Shaking off the Cobwebs

Friday 17th March 2017

We were well rewarded for our week of wet and stormy weather by a couple of cracking day sails as we cruised around the Hauraki Gulf. Monday morning, with the storm moving out into the Pacific Ocean and keen to start south towards Auckland while the winds were still northerly, we stuck our nose out from the protection of Great Barrier Island to find the sea less rough than we had expected. With the 15-20 kt wind just forward of the beam, Raya made short work of the exhilarating 45nm to our next stop and we arrived with the sun still high in the sky. The anchorage was calm and still, protected from the wind the warmth of the afternoon felt good after the chilly sail and the last couple of stormy days.

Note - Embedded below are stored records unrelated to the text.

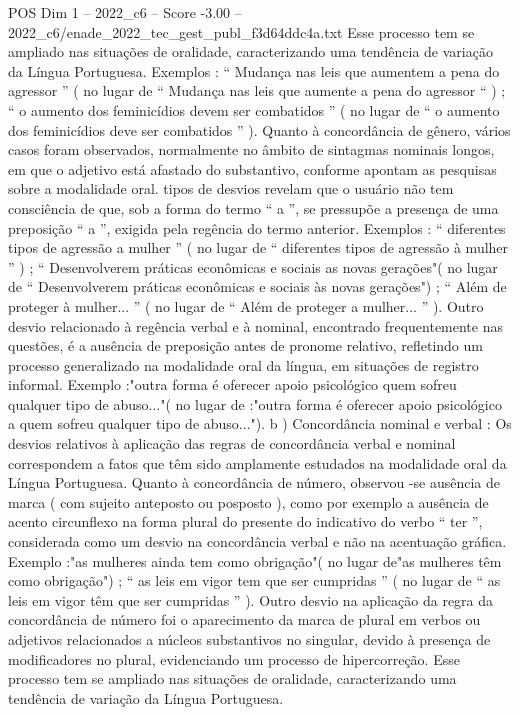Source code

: \begin{textsample}{POS Dim 1 – 2022\_c6 – Score -3.00 – 2022\_c6/enade\_2022\_tec\_gest\_publ\_f3d64ddc4a.txt}
Esse processo tem se ampliado nas situações de oralidade, caracterizando uma tendência de variação da Língua Portuguesa.
Exemplos : “ Mudança nas leis que aumentem a pena do agressor ” ( no lugar de “ Mudança nas leis que aumente a pena do agressor “ ) ; “ o aumento dos feminicídios devem ser combatidos ” ( no lugar de “ o aumento dos feminicídios deve ser combatidos ” ).
Quanto à concordância de gênero, vários casos foram observados, normalmente no âmbito de sintagmas nominais longos, em que o adjetivo está afastado do substantivo, conforme apontam as pesquisas sobre a modalidade oral. tipos de desvios revelam que o usuário não tem consciência de que, sob a forma do termo “ a ”, se pressupõe a presença de uma preposição “ a ”, exigida pela regência do termo anterior.
Exemplos : “ diferentes tipos de agressão a mulher ” ( no lugar de “ diferentes tipos de agressão à mulher ” ) ; “ Desenvolverem práticas econômicas e sociais as novas gerações"( no lugar de “ Desenvolverem práticas econômicas e sociais às novas gerações") ; “ Além de proteger à mulher... ” ( no lugar de “ Além de proteger a mulher... ” ).
Outro desvio relacionado à regência verbal e à nominal, encontrado frequentemente nas questões, é a ausência de preposição antes de pronome relativo, refletindo um processo generalizado na modalidade oral da língua, em situações de registro informal.
Exemplo :"outra forma é oferecer apoio psicológico quem sofreu qualquer tipo de abuso..."( no lugar de :"outra forma é oferecer apoio psicológico a quem sofreu qualquer tipo de abuso..."). b ) Concordância nominal e verbal : Os desvios relativos à aplicação das regras de concordância verbal e nominal correspondem a fatos que têm sido amplamente estudados na modalidade oral da Língua Portuguesa.
Quanto à concordância de número, observou -se ausência de marca ( com sujeito anteposto ou posposto ), como por exemplo a ausência de acento circunflexo na forma plural do presente do indicativo do verbo “ ter ”, considerada como um desvio na concordância verbal e não na acentuação gráfica.
Exemplo :"as mulheres ainda tem como obrigação"( no lugar de"as mulheres têm como obrigação") ; “ as leis em vigor tem que ser cumpridas ” ( no lugar de “ as leis em vigor têm que ser cumpridas ” ).
Outro desvio na aplicação da regra da concordância de número foi o aparecimento da marca de plural em verbos ou adjetivos relacionados a núcleos substantivos no singular, devido à presença de modificadores no plural, evidenciando um processo de hipercorreção.
Esse processo tem se ampliado nas situações de oralidade, caracterizando uma tendência de variação da Língua Portuguesa.

\end{textsample}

Rick trimming the sails as we race southwards


We were anchored in Ranger Bay near the entrance of Te Kouma Harbour on the inner Coromandel Penisular and the next morning we all got into the dingy to explore this long narrow inlet. At the head of our small bay was a grey sandy beach with rocky sides, each rock was coated in a jumble of oyster shells. Each shell looked to be empty but was still cemented firmly to the rock creating a sharp and bumpy surface underfoot. Further up the inlet the water became very shallow, the low tide revealing gravelly mud flats and incongruent bright red rocky outcrops. The hills that lined this natural harbour were of green grassy meadows, vivid and smooth in appearance, looking almost as if they had been covered in snooker table baize.

Oysters cover every rock, nook and cranny of the shore.

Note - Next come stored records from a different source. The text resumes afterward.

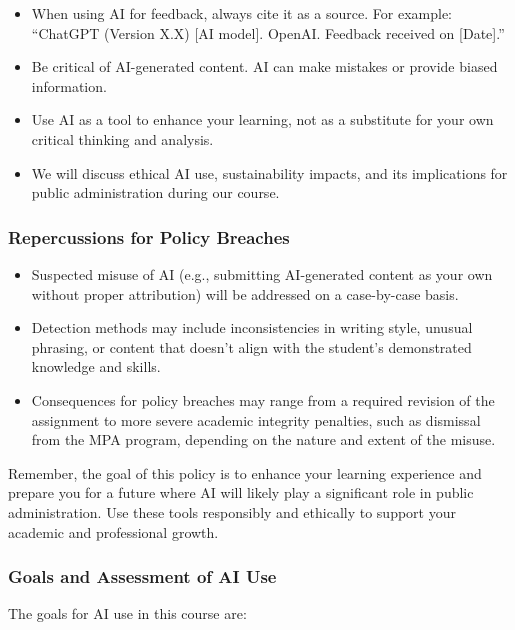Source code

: \documentclass[12pt, letterpaper]{article}
\begin{document}
\begin{itemize}
    \item When using AI for feedback, always cite it as a source. For example: ``ChatGPT (Version X.X) [AI model]. OpenAI. Feedback received on [Date].''
    \item Be critical of AI-generated content. AI can make mistakes or provide biased information.
    \item Use AI as a tool to enhance your learning, not as a substitute for your own critical thinking and analysis.
    \item We will discuss ethical AI use, sustainability impacts, and its implications for public administration during our course.
\end{itemize}

\subsubsection*{Repercussions for Policy Breaches}

\begin{itemize}
    \item Suspected misuse of AI (e.g., submitting AI-generated content as your own without proper attribution) will be addressed on a case-by-case basis.
    \item Detection methods may include inconsistencies in writing style, unusual phrasing, or content that doesn't align with the student's demonstrated knowledge and skills.
    \item Consequences for policy breaches may range from a required revision of the assignment to more severe academic integrity penalties, such as dismissal from the MPA program, depending on the nature and extent of the misuse.
\end{itemize}

\noindent Remember, the goal of this policy is to enhance your learning experience and prepare you for a future where AI will likely play a significant role in public administration. Use these tools responsibly and ethically to support your academic and professional growth.

\subsubsection*{Goals and Assessment of AI Use}

\noindent The goals for AI use in this course are:
\end{document}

Wednesday we headed for a Waiheke Island and again we had a fantastic sail, this time in higher winds on the port quarter. We were heavily reefed and sailing conservatively, until that is, we spied another boat on the AIS coming up fast behind us. True to the old adage that a race is two boats sailing in the same direction, Rick couldn’t resist putting out some more canvas, we stormed along at over nine knots making it to the headland a mile in front.

We settled down for a couple of nights in Oneroa Bay, a pleasant seaside town with some much needed facilities, we restocked the fridge and rid ourselves of a weeks worth of rubbish. Unfortunately there was no where to dock the dingy, so trips ashore were taken in shifts and ideas of dinner out abandoned. 

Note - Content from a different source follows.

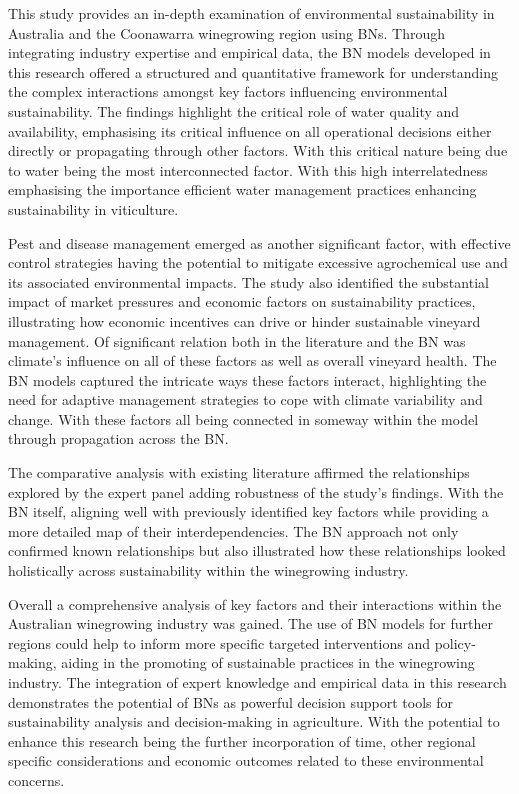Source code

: This study provides an in-depth examination of environmental sustainability in Australia and the Coonawarra winegrowing region using BNs. Through integrating industry expertise and empirical data, the BN models developed in this research offered a structured and quantitative framework for understanding the complex interactions amongst key factors influencing environmental sustainability. The findings highlight the critical role of water quality and availability, emphasising its critical influence on all operational decisions either directly or propagating through other factors. With this critical nature being due to water being the most interconnected factor. With this high interrelatedness emphasising the importance efficient water management practices enhancing sustainability in viticulture.

Pest and disease management emerged as another significant factor, with effective control strategies having the potential to mitigate excessive agrochemical use and its associated environmental impacts. The study also identified the substantial impact of market pressures and economic factors on sustainability practices, illustrating how economic incentives can drive or hinder sustainable vineyard management. Of significant relation both in the literature and the BN was climate's influence on all of these factors as well as overall vineyard health. The BN models captured the intricate ways these factors interact, highlighting the need for adaptive management strategies to cope with climate variability and change. With these factors all being connected in someway within the model through propagation across the BN.

The comparative analysis with existing literature affirmed the relationships explored by the expert panel adding robustness of the study's findings. With the BN itself, aligning well with previously identified key factors while providing a more detailed map of their interdependencies. The BN approach not only confirmed known relationships but also illustrated how these relationships looked holistically across sustainability within the winegrowing industry.

Overall a comprehensive analysis of key factors and their interactions within the Australian winegrowing industry was gained. The use of BN models for further regions could help to inform more specific targeted interventions and policy-making, aiding in the promoting of sustainable practices in the winegrowing industry. The integration of expert knowledge and empirical data in this research demonstrates the potential of BNs as powerful decision support tools for sustainability analysis and decision-making in agriculture. With the potential to enhance this research being the further incorporation of time, other regional specific considerations and economic outcomes related to these environmental concerns.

Enjoying lunch in Oneroa Bay


So that evening while eating supper in the cockpit, we noticed the boat was covered in cobwebs, small spiders appeared all over the deck. We realised the webs were floating past in the air and catching in the rigging. Jane had read about the phenomena of  ballooning spiders, where spiderlings launch gossamer threads to create a makeshift parachute that is lifted by the wind, wafting them sometimes for hundreds of miles, in the hope that they will land in new surroundings suitable for colonisation. Fascinating as it was to see, we are hoping that sailboats aren’t one such environment.

Spider web threads caught on the rigging of the boat next door, catching the sunlight.

We have just dropped Janie and Peter ashore, their time with us having come to an end, we had a fun final day with their daughter Domini and her two children onboard, sailing an hour west to Woodlands Bay where we had lunch and the kids swam off the back of the boat. On returning to Oneroa Bay, we discovered the anchorage rocking, with a lively swell and from a large noisy garden party taking place in the house on the cliffs above us. Our lunch spot had been calm and quiet, we dropped our passengers on the beach and motored back there to enjoy the sunny evening in peace.